WHAT YOU NEED TO DO
Check each line of the entries below for the string "programar"; copy every line where it appears.

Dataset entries
☆ ☆ ☆ ☆

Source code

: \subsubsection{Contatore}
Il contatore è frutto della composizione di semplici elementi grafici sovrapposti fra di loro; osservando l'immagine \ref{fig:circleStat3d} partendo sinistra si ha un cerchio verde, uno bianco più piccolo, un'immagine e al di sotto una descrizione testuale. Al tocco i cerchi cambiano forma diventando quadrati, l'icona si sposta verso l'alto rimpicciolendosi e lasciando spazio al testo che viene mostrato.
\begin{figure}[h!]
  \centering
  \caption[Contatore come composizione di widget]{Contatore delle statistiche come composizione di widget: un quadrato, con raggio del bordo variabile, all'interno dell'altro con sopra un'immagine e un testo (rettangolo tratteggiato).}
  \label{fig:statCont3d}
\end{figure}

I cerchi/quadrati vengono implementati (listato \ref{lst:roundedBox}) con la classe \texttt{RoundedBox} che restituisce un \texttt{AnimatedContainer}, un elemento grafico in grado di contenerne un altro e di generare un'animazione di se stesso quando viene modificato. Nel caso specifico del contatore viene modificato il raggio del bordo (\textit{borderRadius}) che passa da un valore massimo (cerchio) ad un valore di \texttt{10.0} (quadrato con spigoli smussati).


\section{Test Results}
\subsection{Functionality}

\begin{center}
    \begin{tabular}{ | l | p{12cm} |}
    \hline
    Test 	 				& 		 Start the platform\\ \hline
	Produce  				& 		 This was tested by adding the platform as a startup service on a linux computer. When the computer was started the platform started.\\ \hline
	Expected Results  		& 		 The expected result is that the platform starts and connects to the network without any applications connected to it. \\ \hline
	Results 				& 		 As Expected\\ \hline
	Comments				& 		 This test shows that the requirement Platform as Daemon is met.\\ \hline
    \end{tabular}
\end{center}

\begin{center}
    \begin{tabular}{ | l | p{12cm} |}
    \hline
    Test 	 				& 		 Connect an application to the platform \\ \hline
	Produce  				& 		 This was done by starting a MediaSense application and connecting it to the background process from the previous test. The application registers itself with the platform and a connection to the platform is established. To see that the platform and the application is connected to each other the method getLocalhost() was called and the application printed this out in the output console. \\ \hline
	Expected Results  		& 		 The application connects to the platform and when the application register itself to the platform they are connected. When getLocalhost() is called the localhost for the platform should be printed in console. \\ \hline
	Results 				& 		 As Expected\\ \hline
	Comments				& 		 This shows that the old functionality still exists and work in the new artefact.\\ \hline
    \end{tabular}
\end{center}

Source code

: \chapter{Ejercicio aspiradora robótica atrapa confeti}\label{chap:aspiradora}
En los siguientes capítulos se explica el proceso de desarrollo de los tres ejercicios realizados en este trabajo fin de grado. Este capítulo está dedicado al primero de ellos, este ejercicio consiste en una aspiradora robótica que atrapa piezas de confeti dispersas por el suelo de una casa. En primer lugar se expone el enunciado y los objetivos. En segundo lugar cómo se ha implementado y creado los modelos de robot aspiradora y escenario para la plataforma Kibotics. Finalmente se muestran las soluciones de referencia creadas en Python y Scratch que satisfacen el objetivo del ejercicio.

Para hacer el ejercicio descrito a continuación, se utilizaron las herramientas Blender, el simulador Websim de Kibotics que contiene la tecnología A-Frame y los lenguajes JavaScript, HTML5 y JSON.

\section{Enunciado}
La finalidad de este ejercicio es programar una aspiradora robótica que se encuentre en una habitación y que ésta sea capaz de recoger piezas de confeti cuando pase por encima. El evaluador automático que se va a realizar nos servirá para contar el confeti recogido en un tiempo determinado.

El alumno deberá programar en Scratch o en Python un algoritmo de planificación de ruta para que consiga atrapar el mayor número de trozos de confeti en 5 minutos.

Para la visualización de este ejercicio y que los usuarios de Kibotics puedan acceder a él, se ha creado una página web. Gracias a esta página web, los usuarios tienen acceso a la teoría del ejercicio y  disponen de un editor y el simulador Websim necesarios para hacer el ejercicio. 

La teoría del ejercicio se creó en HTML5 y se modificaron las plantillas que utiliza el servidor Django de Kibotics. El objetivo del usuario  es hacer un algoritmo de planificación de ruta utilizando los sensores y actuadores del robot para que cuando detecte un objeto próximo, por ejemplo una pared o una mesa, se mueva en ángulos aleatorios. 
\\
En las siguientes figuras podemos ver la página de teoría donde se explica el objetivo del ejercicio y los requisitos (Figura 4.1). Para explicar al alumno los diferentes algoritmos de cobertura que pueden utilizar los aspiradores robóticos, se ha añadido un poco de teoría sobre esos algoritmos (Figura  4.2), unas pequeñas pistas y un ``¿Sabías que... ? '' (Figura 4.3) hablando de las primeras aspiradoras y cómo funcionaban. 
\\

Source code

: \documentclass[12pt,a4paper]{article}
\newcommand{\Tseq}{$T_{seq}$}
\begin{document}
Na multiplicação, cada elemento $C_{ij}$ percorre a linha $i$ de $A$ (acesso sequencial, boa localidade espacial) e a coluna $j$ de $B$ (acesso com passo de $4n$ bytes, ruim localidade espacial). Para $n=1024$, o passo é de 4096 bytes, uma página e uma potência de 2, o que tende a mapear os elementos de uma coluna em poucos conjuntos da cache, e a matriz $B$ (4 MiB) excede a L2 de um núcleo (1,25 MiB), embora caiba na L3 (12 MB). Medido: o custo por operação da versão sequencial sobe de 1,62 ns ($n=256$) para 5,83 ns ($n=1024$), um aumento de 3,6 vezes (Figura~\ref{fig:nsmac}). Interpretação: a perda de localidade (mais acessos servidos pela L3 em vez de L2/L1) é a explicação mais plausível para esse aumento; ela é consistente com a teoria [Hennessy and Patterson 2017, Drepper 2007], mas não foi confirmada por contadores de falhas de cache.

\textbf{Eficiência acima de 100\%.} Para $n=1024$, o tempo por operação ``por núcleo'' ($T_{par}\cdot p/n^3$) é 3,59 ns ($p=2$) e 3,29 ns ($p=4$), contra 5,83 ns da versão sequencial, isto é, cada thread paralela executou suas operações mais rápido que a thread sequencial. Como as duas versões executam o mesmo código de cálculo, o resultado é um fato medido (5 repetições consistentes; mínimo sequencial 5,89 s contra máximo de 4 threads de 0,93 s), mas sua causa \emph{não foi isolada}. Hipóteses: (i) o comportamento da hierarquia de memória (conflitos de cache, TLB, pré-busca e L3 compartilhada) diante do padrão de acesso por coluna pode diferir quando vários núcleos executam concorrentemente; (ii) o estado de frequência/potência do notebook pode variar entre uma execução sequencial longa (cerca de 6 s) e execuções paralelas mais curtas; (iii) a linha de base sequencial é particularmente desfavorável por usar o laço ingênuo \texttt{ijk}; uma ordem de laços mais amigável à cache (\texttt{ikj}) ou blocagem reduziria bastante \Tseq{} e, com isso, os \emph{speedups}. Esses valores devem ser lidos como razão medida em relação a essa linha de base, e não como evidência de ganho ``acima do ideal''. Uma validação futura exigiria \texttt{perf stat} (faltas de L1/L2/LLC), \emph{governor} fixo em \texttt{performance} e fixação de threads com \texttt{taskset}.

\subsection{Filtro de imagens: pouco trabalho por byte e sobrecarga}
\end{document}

☆ ☆ ☆ ☆

RESPONSE AREA
La finalidad de este ejercicio es programar una aspiradora robótica que se encuentre en una habitación y que ésta sea capaz de recoger piezas de confeti cuando pase por encima. El evaluador automático que se va a realizar nos servirá para contar el confeti recogido en un tiempo determinado.
El alumno deberá programar en Scratch o en Python un algoritmo de planificación de ruta para que consiga atrapar el mayor número de trozos de confeti en 5 minutos.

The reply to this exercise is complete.